Konica Minolta DiMAGE A200 review
This is my first digicam so I can only compare it to my previous 35mm SLR.
It packs all the features I had before in a much smaller package, plus some extras like a flip-out screen. It's so much easier to carry around and use
The EVF is poor compare to the optical I was used to, but all digicams seem to be the same. The magnification to help focussing is still too blocky to be much use.
The screen is great, but it's not big enough to judge sharpness, particularly in a scene. You have to take the pic and trust the camera.
It gets exposure right all the time, and focus most of the time, but indoors it performs more slowly in arificial light and about 10% of the time the focus is off. Not by much, but enough to make a critical difference to a picture.
The camera seems biased towards a wide aperture, which doesn't help depth of field, and there's no landscape mode to correct this. You can use aperture priority but it takes time to set when you're trying to catch a candid shot.
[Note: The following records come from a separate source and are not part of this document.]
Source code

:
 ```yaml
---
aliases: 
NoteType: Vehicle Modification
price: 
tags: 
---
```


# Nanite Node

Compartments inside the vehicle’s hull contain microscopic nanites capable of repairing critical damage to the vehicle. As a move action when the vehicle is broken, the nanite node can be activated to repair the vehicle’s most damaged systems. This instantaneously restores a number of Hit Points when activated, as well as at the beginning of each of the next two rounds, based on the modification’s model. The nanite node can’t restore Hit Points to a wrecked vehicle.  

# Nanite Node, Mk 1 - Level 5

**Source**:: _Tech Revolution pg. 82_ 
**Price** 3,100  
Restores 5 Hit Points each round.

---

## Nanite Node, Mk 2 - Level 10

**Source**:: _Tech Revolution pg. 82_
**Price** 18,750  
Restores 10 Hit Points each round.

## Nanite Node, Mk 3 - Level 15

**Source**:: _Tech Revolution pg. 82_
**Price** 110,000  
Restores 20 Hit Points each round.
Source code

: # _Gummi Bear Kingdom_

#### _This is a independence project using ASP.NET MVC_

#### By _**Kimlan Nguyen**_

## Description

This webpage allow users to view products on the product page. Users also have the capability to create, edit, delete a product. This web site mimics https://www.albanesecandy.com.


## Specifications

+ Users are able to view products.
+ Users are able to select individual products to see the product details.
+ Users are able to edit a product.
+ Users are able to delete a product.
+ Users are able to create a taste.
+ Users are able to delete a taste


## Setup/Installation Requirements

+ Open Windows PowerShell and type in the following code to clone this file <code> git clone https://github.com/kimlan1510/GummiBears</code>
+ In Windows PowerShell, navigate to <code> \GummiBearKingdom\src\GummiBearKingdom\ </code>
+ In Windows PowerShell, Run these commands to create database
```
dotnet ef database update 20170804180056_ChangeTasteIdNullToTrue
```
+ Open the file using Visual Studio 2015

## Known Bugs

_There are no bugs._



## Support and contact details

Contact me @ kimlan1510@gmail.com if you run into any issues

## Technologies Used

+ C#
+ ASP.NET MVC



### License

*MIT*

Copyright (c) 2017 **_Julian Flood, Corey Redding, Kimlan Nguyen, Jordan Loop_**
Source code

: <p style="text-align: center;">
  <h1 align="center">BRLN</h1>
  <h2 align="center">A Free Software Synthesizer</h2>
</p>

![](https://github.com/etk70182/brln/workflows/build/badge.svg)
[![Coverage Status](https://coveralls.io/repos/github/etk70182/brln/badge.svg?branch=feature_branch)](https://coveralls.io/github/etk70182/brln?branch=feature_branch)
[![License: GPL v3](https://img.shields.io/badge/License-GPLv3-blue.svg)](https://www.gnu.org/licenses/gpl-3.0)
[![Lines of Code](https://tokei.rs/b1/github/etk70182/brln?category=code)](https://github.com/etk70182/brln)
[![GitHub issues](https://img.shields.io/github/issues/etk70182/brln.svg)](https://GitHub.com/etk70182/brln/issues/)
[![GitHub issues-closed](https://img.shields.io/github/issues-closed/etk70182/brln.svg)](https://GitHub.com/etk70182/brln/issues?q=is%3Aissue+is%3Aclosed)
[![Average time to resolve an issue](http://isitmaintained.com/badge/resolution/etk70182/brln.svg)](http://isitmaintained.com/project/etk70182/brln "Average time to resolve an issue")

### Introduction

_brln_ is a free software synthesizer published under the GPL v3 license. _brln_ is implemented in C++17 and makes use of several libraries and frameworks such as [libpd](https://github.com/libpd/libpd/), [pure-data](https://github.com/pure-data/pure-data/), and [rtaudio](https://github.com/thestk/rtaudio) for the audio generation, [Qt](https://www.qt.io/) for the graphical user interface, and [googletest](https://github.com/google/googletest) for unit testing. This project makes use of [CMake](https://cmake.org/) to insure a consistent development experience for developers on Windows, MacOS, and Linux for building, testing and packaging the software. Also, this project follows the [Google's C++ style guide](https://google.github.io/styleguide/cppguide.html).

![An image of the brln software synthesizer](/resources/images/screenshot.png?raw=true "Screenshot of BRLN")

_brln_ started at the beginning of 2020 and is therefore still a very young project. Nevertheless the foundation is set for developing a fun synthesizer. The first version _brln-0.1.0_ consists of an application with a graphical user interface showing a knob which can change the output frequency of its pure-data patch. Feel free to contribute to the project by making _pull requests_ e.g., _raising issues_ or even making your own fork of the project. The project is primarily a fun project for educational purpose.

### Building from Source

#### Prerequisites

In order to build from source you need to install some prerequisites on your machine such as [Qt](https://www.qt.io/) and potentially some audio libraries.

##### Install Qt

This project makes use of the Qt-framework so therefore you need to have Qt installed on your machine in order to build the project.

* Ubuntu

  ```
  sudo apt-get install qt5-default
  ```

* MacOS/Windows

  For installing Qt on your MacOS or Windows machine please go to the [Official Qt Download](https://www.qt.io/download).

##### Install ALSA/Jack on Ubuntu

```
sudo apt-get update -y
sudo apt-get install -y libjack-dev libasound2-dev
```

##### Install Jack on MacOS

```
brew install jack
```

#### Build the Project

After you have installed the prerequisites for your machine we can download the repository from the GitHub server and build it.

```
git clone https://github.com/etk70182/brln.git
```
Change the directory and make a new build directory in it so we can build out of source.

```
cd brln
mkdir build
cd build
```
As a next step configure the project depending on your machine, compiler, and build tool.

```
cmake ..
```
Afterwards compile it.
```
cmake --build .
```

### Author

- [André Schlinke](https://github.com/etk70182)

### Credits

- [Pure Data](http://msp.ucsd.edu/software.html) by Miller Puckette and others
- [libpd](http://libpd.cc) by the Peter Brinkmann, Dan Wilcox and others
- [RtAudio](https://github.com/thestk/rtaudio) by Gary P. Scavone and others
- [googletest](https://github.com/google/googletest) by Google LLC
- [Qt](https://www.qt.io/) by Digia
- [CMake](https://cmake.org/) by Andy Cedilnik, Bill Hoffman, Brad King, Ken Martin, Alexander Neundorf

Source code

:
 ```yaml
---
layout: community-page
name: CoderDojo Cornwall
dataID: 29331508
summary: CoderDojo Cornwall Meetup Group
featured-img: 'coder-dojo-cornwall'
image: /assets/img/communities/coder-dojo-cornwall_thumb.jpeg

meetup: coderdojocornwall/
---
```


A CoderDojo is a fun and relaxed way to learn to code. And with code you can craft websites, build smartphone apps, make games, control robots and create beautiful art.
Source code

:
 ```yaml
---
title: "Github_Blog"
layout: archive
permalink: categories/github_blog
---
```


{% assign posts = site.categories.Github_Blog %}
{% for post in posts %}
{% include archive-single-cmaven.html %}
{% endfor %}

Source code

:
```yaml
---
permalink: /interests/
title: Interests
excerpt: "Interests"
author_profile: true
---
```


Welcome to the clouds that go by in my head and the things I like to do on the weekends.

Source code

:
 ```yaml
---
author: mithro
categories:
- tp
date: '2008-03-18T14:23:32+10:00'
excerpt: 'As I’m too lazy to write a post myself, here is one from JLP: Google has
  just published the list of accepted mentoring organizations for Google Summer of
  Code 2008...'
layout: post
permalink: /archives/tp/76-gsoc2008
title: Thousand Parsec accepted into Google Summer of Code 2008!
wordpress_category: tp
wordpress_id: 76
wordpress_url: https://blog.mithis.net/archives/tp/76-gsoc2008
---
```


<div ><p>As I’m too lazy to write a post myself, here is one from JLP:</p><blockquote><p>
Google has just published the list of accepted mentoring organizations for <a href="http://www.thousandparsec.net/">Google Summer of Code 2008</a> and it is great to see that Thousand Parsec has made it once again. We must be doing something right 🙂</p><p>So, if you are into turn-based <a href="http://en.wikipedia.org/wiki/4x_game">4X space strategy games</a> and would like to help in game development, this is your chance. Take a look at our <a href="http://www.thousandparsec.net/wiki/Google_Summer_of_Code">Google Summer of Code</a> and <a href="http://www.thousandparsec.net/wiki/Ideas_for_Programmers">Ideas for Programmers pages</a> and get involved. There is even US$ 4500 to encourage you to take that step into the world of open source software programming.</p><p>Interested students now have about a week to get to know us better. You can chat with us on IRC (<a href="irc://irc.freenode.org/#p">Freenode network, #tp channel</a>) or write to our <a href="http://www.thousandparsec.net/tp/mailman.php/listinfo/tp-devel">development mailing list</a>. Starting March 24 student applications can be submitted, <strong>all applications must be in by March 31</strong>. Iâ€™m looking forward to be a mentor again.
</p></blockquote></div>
Overall I'm pretty happy with the end results, especially the ability to crop without losing definition (thanks to 8m pixels).
Problems:
Big disappointment is movie mode. Indoors the lens hunts continuously, and every focus movement puts a series of clicks on the soundtrack. The mic is picking up the noise of the lens and it's very distracting! Manual focus gets rid of the clicks, and the screen shows the focus distance, but as I said above you can't really judge sharpness. It's hard to focus and zoom at the same time, when you should be able to just concentrate on your directing skills! I know this isn't a dedicated video camera, but my daughter's sub-£100 Kodak CX6330 can cope with scenes the Minolta can't. It's much better in bright sunlight though.